Una vez más, en los medios de comunicación internacionales, se habló de “nuevo repunte de la violencia” o de la “peor escalada” en años. Pero esto no va de “ciclos”. Desde lo estructural hasta lo físico, la violencia es una experiencia diaria, constante. Por ejemplo, pocos boletines informativos occidentales se hicieron eco del hecho de que más de 30 palestinos murieron por fuego israelí el mes pasado, y si lo hicieron, fue a la luz del fallecimiento de ciudadanos de Israel. De igual manera, tampoco abordan en profundidad el brutal repunte de agresiones personales y materiales a manos de colonos armados hasta los dientes contra propiedades de familias palestinas de Cisjordania. Y esto ocurre todas las semanas.

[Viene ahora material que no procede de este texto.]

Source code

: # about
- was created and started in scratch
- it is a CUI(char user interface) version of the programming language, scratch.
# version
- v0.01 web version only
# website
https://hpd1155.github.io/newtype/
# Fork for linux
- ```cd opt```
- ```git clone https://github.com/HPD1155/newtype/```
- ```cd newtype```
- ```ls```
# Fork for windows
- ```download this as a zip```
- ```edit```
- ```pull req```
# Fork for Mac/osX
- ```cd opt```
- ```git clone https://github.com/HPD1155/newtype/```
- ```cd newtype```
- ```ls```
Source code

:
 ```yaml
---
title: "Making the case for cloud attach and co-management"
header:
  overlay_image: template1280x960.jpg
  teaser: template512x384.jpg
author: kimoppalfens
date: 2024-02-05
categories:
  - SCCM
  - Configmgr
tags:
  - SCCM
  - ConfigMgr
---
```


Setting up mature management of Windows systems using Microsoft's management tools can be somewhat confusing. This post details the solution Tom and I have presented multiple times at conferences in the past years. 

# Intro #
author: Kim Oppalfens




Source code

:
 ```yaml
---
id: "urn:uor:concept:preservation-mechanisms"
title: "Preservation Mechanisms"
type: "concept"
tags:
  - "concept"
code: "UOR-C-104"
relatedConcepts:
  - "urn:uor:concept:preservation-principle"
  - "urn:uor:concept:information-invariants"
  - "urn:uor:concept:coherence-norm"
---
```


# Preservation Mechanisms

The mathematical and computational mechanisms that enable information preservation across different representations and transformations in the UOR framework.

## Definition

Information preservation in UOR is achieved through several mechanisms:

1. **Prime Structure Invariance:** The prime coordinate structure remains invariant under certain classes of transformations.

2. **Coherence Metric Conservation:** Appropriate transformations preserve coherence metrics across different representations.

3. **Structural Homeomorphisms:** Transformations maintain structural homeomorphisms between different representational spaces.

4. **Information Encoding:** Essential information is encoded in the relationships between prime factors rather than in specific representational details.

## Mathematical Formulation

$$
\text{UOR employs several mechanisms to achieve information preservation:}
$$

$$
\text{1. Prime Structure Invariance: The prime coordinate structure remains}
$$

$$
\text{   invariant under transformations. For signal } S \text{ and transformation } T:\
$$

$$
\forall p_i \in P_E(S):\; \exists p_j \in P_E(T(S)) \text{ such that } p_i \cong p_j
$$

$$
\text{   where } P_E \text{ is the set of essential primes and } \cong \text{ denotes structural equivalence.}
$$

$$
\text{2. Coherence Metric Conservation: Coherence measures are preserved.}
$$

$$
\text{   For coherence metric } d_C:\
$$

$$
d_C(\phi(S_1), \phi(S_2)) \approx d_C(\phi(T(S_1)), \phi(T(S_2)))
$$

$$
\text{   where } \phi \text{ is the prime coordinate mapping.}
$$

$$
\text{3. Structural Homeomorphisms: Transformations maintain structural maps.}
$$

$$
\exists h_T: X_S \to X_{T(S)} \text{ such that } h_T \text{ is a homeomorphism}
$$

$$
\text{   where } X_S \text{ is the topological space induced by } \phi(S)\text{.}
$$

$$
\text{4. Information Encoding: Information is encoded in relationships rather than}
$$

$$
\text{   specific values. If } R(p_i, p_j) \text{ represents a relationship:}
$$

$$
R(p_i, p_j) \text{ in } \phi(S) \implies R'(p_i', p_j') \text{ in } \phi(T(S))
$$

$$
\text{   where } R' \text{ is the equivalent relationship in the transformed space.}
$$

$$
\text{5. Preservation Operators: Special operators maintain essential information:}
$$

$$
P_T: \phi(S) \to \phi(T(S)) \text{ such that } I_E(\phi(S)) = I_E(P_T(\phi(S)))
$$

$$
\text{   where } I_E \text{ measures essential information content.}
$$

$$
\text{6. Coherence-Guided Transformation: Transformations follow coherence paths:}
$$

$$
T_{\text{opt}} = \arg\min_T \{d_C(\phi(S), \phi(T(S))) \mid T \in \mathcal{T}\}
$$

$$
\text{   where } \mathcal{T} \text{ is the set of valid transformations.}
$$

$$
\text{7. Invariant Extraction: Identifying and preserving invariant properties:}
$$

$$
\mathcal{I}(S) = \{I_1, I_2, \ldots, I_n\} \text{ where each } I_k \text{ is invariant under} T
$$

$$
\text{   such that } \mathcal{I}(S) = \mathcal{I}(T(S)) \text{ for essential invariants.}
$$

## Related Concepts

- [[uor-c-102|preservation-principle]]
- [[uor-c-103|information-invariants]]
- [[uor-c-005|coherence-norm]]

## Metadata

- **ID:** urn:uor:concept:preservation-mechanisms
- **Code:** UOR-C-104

Rostros como el de Abdala no habrían aparecido en los medios si no hubiera sido porque, días antes de su muerte, otro joven acabó con la vida de siete ciudadanos judíos. Para muchos es mejor evitar tales reflexiones mientras sus líderes les ofrezcan una visión más cómoda, más simple de su realidad: “los palestinos nos odian sin motivo, nos atacan y no hay más remedio que castigarles”. Esa premisa estuvo presente en el argumentario del actual primer ministro de Israel, Benjamín Netanyahu, cuando, tras los atentados, anunció medidas punitivas más contundentes; o cuando su ministro de Seguridad Nacional, el ultranacionalista Itamar Ben-Gvir, dijo que agilizaría la concesión de licencias de armas de fuego para civiles. “Quiero más armas en las calles para que los ciudadanos de Israel puedan defenderse”, señaló.

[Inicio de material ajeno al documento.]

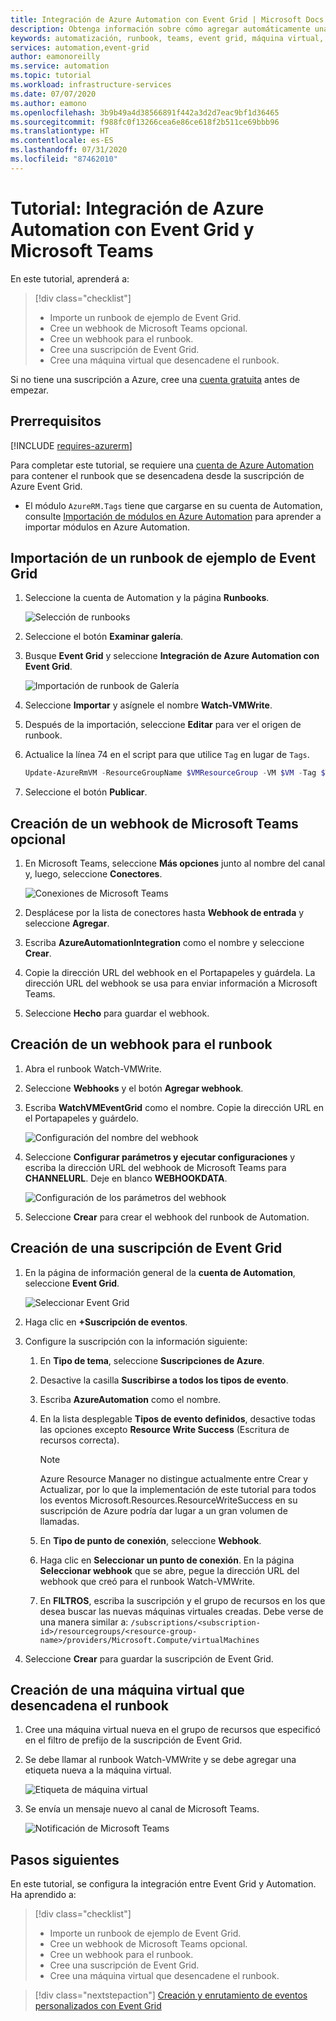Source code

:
 ```yaml
---
title: Integración de Azure Automation con Event Grid | Microsoft Docs
description: Obtenga información sobre cómo agregar automáticamente una etiqueta cuando se crea una máquina virtual y enviar una notificación a Microsoft Teams.
keywords: automatización, runbook, teams, event grid, máquina virtual, VM
services: automation,event-grid
author: eamonoreilly
ms.service: automation
ms.topic: tutorial
ms.workload: infrastructure-services
ms.date: 07/07/2020
ms.author: eamono
ms.openlocfilehash: 3b9b49a4d38566891f442a3d2d7eac9bf1d36465
ms.sourcegitcommit: f988fc0f13266cea6e86ce618f2b511ce69bbb96
ms.translationtype: HT
ms.contentlocale: es-ES
ms.lasthandoff: 07/31/2020
ms.locfileid: "87462010"
---
```

# <a name="tutorial-integrate-azure-automation-with-event-grid-and-microsoft-teams"></a>Tutorial: Integración de Azure Automation con Event Grid y Microsoft Teams

En este tutorial, aprenderá a:

> [!div class="checklist"]
> * Importe un runbook de ejemplo de Event Grid.
> * Cree un webhook de Microsoft Teams opcional.
> * Cree un webhook para el runbook.
> * Cree una suscripción de Event Grid.
> * Cree una máquina virtual que desencadene el runbook.

Si no tiene una suscripción a Azure, cree una [cuenta gratuita](https://azure.microsoft.com/free/?WT.mc_id=A261C142F) antes de empezar.

## <a name="prerequisites"></a>Prerrequisitos

[!INCLUDE [requires-azurerm](../../includes/requires-azurerm.md)]

Para completar este tutorial, se requiere una [cuenta de Azure Automation](../automation/index.yml) para contener el runbook que se desencadena desde la suscripción de Azure Event Grid.

* El módulo `AzureRM.Tags` tiene que cargarse en su cuenta de Automation, consulte [Importación de módulos en Azure Automation](../automation/automation-update-azure-modules.md) para aprender a importar módulos en Azure Automation.

## <a name="import-an-event-grid-sample-runbook"></a>Importación de un runbook de ejemplo de Event Grid

1. Seleccione la cuenta de Automation y la página **Runbooks**.

   ![Selección de runbooks](./media/ensure-tags-exists-on-new-virtual-machines/select-runbooks.png)

2. Seleccione el botón **Examinar galería**.

3. Busque **Event Grid** y seleccione **Integración de Azure Automation con Event Grid**.

    ![Importación de runbook de Galería](media/ensure-tags-exists-on-new-virtual-machines/gallery-event-grid.png)

4. Seleccione **Importar** y asígnele el nombre **Watch-VMWrite**.

5. Después de la importación, seleccione **Editar** para ver el origen de runbook. 
6. Actualice la línea 74 en el script para que utilice `Tag` en lugar de `Tags`.

    ```powershell
    Update-AzureRmVM -ResourceGroupName $VMResourceGroup -VM $VM -Tag $Tag | Write-Verbose
    ```
7. Seleccione el botón **Publicar**.

## <a name="create-an-optional-microsoft-teams-webhook"></a>Creación de un webhook de Microsoft Teams opcional

1. En Microsoft Teams, seleccione **Más opciones** junto al nombre del canal y, luego, seleccione **Conectores**.

    ![Conexiones de Microsoft Teams](media/ensure-tags-exists-on-new-virtual-machines/teams-webhook.png)

2. Desplácese por la lista de conectores hasta **Webhook de entrada** y seleccione **Agregar**.

3. Escriba **AzureAutomationIntegration** como el nombre y seleccione **Crear**.

4. Copie la dirección URL del webhook en el Portapapeles y guárdela. La dirección URL del webhook se usa para enviar información a Microsoft Teams.

5. Seleccione **Hecho** para guardar el webhook.

## <a name="create-a-webhook-for-the-runbook"></a>Creación de un webhook para el runbook

1. Abra el runbook Watch-VMWrite.

2. Seleccione **Webhooks** y el botón **Agregar webhook**.

3. Escriba **WatchVMEventGrid** como el nombre. Copie la dirección URL en el Portapapeles y guárdelo.

    ![Configuración del nombre del webhook](media/ensure-tags-exists-on-new-virtual-machines/copy-url.png)

4. Seleccione **Configurar parámetros y ejecutar configuraciones** y escriba la dirección URL del webhook de Microsoft Teams para **CHANNELURL**. Deje en blanco **WEBHOOKDATA**.

    ![Configuración de los parámetros del webhook](media/ensure-tags-exists-on-new-virtual-machines/configure-webhook-parameters.png)

5. Seleccione **Crear** para crear el webhook del runbook de Automation.

## <a name="create-an-event-grid-subscription"></a>Creación de una suscripción de Event Grid

1. En la página de información general de la **cuenta de Automation**, seleccione **Event Grid**.

    ![Seleccionar Event Grid](media/ensure-tags-exists-on-new-virtual-machines/select-event-grid.png)

2. Haga clic en **+Suscripción de eventos**.

3. Configure la suscripción con la información siguiente:
    1. En **Tipo de tema**, seleccione **Suscripciones de Azure**.
    2. Desactive la casilla **Suscribirse a todos los tipos de evento**.
    3. Escriba **AzureAutomation** como el nombre.
    4. En la lista desplegable **Tipos de evento definidos**, desactive todas las opciones excepto **Resource Write Success** (Escritura de recursos correcta).

        > [!NOTE] 
        > Azure Resource Manager no distingue actualmente entre Crear y Actualizar, por lo que la implementación de este tutorial para todos los eventos Microsoft.Resources.ResourceWriteSuccess en su suscripción de Azure podría dar lugar a un gran volumen de llamadas.
    1. En **Tipo de punto de conexión**, seleccione **Webhook**.
    2. Haga clic en **Seleccionar un punto de conexión**. En la página **Seleccionar webhook** que se abre, pegue la dirección URL del webhook que creó para el runbook Watch-VMWrite.
    3. En **FILTROS**, escriba la suscripción y el grupo de recursos en los que desea buscar las nuevas máquinas virtuales creadas. Debe verse de una manera similar a: `/subscriptions/<subscription-id>/resourcegroups/<resource-group-name>/providers/Microsoft.Compute/virtualMachines`

4. Seleccione **Crear** para guardar la suscripción de Event Grid.

## <a name="create-a-vm-that-triggers-the-runbook"></a>Creación de una máquina virtual que desencadena el runbook

1. Cree una máquina virtual nueva en el grupo de recursos que especificó en el filtro de prefijo de la suscripción de Event Grid.

2. Se debe llamar al runbook Watch-VMWrite y se debe agregar una etiqueta nueva a la máquina virtual.

    ![Etiqueta de máquina virtual](media/ensure-tags-exists-on-new-virtual-machines/vm-tag.png)

3. Se envía un mensaje nuevo al canal de Microsoft Teams.

    ![Notificación de Microsoft Teams](media/ensure-tags-exists-on-new-virtual-machines/teams-vm-message.png)

## <a name="next-steps"></a>Pasos siguientes

En este tutorial, se configura la integración entre Event Grid y Automation. Ha aprendido a:

> [!div class="checklist"]
> * Importe un runbook de ejemplo de Event Grid.
> * Cree un webhook de Microsoft Teams opcional.
> * Cree un webhook para el runbook.
> * Cree una suscripción de Event Grid.
> * Cree una máquina virtual que desencadene el runbook.

> [!div class="nextstepaction"]
> [Creación y enrutamiento de eventos personalizados con Event Grid](../event-grid/custom-event-quickstart.md)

En definitiva, una violencia real, pero también alimentada por los distintos intereses que subyacen en un “conflicto” del todo asimétrico. Con recursos masivos e impunidad perpetua, un lado puede aislarse física y psicológicamente de las formas inhumanas en que domina al otro. Mientras tanto, el segundo justifica sus acciones por la opresión que sufre a manos del primero.
Podría pensarse que, a ojos de la comunidad internacional, los palestinos están obligados a vivir bajo el supuesto de ser considerados entes prescindibles y sin nombre sobre los que se puede infligir violencia sin pestañear. Es revelador que su aparición en un telediario, una crónica o un texto periodístico suela depender del mayor o menor daño que causen a la otra parte. Y es que desde la cobertura informativa, hasta las condolencias de los diplomáticos o la condena de las organizaciones internacionales toda vez que se produce un ataque, las vidas de los israelíes siempre van primero. También en los titulares.
Ana Garralda es periodista. Ha sido corresponsal en Jerusalén durante más de nueve años.